(CNN) -- We all understand that the closer Congress gets to an election, the more risk-averse it becomes. Members just want to get re-elected and aren't looking to take any chances. That's why lame-duck, post-election sessions are sadly often the most productive: Once members feel safe (or are even on their way out of office), they can actually do some real work.
So the aerodynamics of Congress as it gets close to an election are this: Stop. Go home. Avoid real votes.
Par for the course. Except for this: Republicans have recently made a fetish of complaining that President Barack Obama won't let them vote on things. He does too much without us, they say. Too many executive actions. Too many new regulations. They even voted to sue him over his so-called abuse of power. "Are you willing to let any president choose what laws to execute and what laws to change?" House Speaker John Boehner intoned mightily on the House floor. "Are you willing to let anyone tear apart what our founders have built?"

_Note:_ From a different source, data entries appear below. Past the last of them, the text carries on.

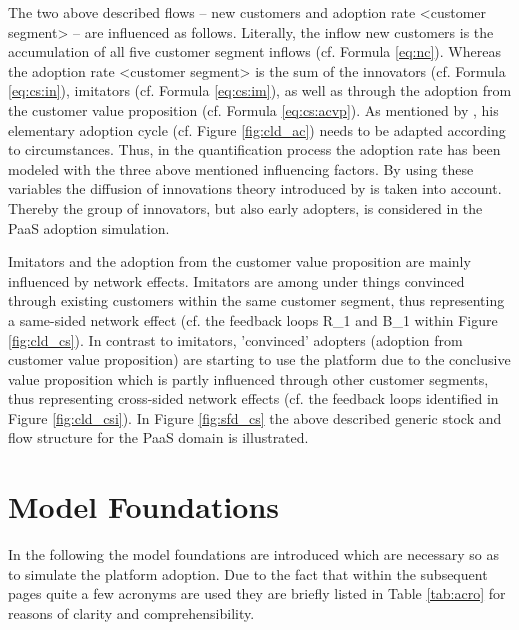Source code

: The two above described flows -- new customers and adoption rate <customer segment>  -- are influenced as follows. Literally, the inflow new customers is the accumulation of all five customer segment inflows (cf. Formula \ref{eq:nc}). Whereas the adoption rate <customer segment> is the sum of the innovators (cf. Formula \ref{eq:cs:in}), imitators (cf. Formula \ref{eq:cs:im}), as well as through the adoption from the customer value proposition (cf. Formula \ref{eq:cs:acvp}). As mentioned by \citet[p. 20]{Sterman2001}, his elementary adoption cycle (cf. Figure \ref{fig:cld_ac}) needs to be adapted according to circumstances. Thus, in the quantification process the adoption rate has been modeled with the three above mentioned influencing factors. By using these variables the diffusion of innovations theory introduced by \citet{Rogers2003} is taken into account. Thereby the group of innovators, but also early adopters, is considered in the \ac{PaaS} adoption simulation.

Imitators and the adoption from the customer value proposition are mainly influenced by network effects. Imitators are among under things convinced through existing customers within the same customer segment, thus representing a same-sided network effect (cf. the feedback loops R\_1 and B\_1 within Figure \ref{fig:cld_cs}). In contrast to imitators, 'convinced' adopters (adoption from customer value proposition) are starting to use the platform due to the conclusive value proposition which is partly influenced through other customer segments, thus representing cross-sided network effects (cf. the feedback loops identified in Figure \ref{fig:cld_csi}). In Figure \ref{fig:sfd_cs} the above described generic stock and flow structure for the \ac{PaaS} domain is illustrated.

\section{Model Foundations}\label{ch:sfd:mf}
In the following the model foundations are introduced which are necessary so as to simulate the platform adoption. Due to the fact that within the subsequent pages quite a few acronyms are used they are briefly listed in Table \ref{tab:acro} for reasons of clarity and comprehensibility.


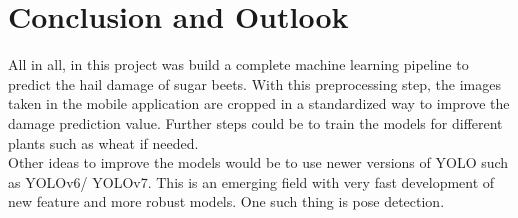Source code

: 
\chapter{Conclusion and Outlook}
All in all, in this project was build a complete machine learning pipeline to predict the hail damage of sugar beets. With this preprocessing step, the images taken in the mobile application are cropped in a standardized way to improve the damage prediction value. Further steps could be to train the models for different plants such as wheat if needed. \\

Other ideas to improve the models would be to use newer versions of YOLO such as YOLOv6/ YOLOv7. This is an emerging field with very fast development of new feature and more robust models. One such thing is pose detection.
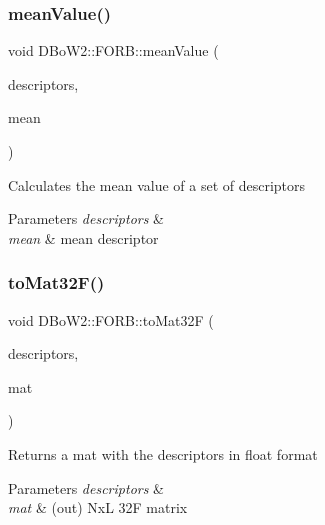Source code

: \subsubsection{\texorpdfstring{mean\+Value()}{meanValue()}}
{\footnotesize\ttfamily void D\+Bo\+W2\+::\+F\+O\+R\+B\+::mean\+Value (\begin{DoxyParamCaption}\item[{const std\+::vector$<$ \mbox{\hyperlink{class_d_bo_w2_1_1_f_o_r_b_ab52a6568044027cf30c8ac1514fed1a6}{p\+Descriptor}} $>$ \&}]{descriptors,  }\item[{\mbox{\hyperlink{class_d_bo_w2_1_1_f_o_r_b_aef9b966d0293836fab9f55f1799ce0ed}{T\+Descriptor}} \&}]{mean }\end{DoxyParamCaption})\hspace{0.3cm}{\ttfamily [static]}}

Calculates the mean value of a set of descriptors 
\begin{DoxyParams}{Parameters}
{\em descriptors} & \\
\hline
{\em mean} & mean descriptor \\
\hline
\end{DoxyParams}
\mbox{\label{class_d_bo_w2_1_1_f_o_r_b_a67b90eaed01dd54e380237c78886635f}} 
\subsubsection{\texorpdfstring{to\+Mat32\+F()}{toMat32F()}}
{\footnotesize\ttfamily void D\+Bo\+W2\+::\+F\+O\+R\+B\+::to\+Mat32F (\begin{DoxyParamCaption}\item[{const std\+::vector$<$ \mbox{\hyperlink{class_d_bo_w2_1_1_f_o_r_b_aef9b966d0293836fab9f55f1799ce0ed}{T\+Descriptor}} $>$ \&}]{descriptors,  }\item[{cv\+::\+Mat \&}]{mat }\end{DoxyParamCaption})\hspace{0.3cm}{\ttfamily [static]}}

Returns a mat with the descriptors in float format 
\begin{DoxyParams}{Parameters}
{\em descriptors} & \\
\hline
{\em mat} & (out) NxL 32F matrix \\
\hline
\end{DoxyParams}
\mbox{\label{class_d_bo_w2_1_1_f_o_r_b_af0a9e2ea44336f2975a7f3324777330c}}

But wait. Are these the same people who now are, um, ducking a vote on congressional authorization for action against ISIS? While Boehner told CNN's Dana Bash that while "it would be in the nation's interest" to "speak" on this question, he said it was up to the President to request it. "We've not gotten that."
So, does the White House intend to send something wide-ranging to Boehner? Not exactly. Instead there will be a vote to authorize the arming of the Syrian rebels. While the President would "welcome" further congressional action, a senior administration official says, "we believe we have the authority that is necessary" to wage war against ISIS.
Alphonse, meet Gaston.
Not that it's a surprise. We all know that in the world in which we live, Congress -- with an approval rating of 14% -- wants to take responsibility for things that are good and avoid responsibility for things that are risky.

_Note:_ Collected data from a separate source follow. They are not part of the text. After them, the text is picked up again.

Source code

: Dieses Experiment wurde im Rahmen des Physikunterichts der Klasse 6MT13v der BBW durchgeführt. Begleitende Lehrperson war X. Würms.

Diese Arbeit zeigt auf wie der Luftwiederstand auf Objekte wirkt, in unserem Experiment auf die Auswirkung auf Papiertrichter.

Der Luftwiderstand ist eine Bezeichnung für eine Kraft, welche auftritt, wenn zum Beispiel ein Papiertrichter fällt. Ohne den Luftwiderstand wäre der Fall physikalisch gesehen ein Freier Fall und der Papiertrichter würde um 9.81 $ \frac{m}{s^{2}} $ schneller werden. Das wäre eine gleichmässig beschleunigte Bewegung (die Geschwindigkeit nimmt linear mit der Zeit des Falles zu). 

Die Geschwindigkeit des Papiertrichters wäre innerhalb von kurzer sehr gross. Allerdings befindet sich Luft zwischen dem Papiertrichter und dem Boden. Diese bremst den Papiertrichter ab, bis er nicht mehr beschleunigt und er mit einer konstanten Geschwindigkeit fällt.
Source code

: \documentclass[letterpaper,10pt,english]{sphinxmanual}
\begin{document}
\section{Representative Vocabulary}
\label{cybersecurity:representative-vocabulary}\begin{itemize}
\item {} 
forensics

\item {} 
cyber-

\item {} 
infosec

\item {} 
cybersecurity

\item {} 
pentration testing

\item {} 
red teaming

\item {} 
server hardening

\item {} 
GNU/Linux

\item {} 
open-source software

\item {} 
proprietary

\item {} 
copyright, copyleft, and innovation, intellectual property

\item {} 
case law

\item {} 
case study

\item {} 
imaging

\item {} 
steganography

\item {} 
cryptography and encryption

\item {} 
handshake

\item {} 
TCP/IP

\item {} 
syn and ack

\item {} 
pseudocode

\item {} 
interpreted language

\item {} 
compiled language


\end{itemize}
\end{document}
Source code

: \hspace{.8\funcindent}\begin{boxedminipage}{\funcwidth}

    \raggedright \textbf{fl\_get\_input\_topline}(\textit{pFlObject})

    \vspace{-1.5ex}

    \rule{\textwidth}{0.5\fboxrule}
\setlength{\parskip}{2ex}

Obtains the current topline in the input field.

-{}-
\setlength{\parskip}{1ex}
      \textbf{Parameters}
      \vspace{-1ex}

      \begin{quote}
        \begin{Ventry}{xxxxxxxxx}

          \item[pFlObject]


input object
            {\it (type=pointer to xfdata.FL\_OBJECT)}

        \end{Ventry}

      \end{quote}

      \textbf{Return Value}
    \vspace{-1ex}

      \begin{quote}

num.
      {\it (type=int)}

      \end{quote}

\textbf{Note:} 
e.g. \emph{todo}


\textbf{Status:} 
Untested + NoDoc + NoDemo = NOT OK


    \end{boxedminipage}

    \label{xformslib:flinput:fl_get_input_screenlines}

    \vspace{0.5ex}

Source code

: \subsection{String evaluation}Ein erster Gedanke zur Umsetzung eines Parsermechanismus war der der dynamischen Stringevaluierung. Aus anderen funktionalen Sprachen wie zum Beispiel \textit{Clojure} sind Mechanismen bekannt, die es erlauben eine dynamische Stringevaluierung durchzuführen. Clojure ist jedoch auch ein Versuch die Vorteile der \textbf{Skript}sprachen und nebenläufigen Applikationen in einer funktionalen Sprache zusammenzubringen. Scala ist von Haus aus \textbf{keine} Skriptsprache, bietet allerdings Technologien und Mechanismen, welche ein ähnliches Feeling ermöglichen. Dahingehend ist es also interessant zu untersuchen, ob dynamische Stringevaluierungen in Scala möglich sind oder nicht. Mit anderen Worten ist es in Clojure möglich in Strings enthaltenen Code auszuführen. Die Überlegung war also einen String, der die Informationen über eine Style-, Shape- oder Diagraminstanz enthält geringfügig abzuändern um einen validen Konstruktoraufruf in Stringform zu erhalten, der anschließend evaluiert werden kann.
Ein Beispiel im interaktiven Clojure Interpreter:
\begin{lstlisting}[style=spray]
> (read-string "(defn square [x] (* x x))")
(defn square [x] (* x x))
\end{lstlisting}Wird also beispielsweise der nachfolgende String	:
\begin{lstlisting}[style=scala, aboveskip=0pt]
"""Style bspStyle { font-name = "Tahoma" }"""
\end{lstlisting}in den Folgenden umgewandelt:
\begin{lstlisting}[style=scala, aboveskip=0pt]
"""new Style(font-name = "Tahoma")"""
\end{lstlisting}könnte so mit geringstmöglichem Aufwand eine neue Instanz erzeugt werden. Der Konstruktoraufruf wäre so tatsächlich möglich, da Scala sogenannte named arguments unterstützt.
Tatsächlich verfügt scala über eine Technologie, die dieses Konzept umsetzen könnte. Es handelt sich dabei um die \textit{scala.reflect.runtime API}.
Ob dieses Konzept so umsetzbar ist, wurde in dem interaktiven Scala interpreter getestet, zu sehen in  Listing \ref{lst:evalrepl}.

But here's where each party makes us scratch our heads. In the past, Republicans have believed -- strongly -- in the thesis that the chief executive has strong unilateral war-making authority. (George W. Bush went to Congress to approve the Iraq war, but only after much debate and pressure -- and even his vice president opposed the idea.) So Boehner's position has historical precedent. Except when you consider it in terms of the recent domestic debate: Obama can't issue a domestic regulation, but he can unilaterally decide to go to war? Huh?
The Democrats take the exact opposite posture. The President can issue strong policy regulations and orders when it comes to health care and the environment, but he shouldn't act without Congress when it comes to war.
Ah, except in this case, because a Democrat is President. And because Democrats are worried a vote on the use of force could hurt them with their base in the election, which already looks perilous for their party.
Some unendangered Democrats have publicly called for a vote, but their leaders are much more sheepish. "Right now we believe, as the President has stated, that he has the authority he needs," says House Democratic leader Nancy Pelosi. For now, at least.
So case closed? Not quite. There are plans this week to vote on the narrower proposition that has bipartisan support: arming the Syrian rebels. But what about the larger issue of voting to authorize war against ISIS? Yea or nay?
Check back -- after the election. That's when politicians vote.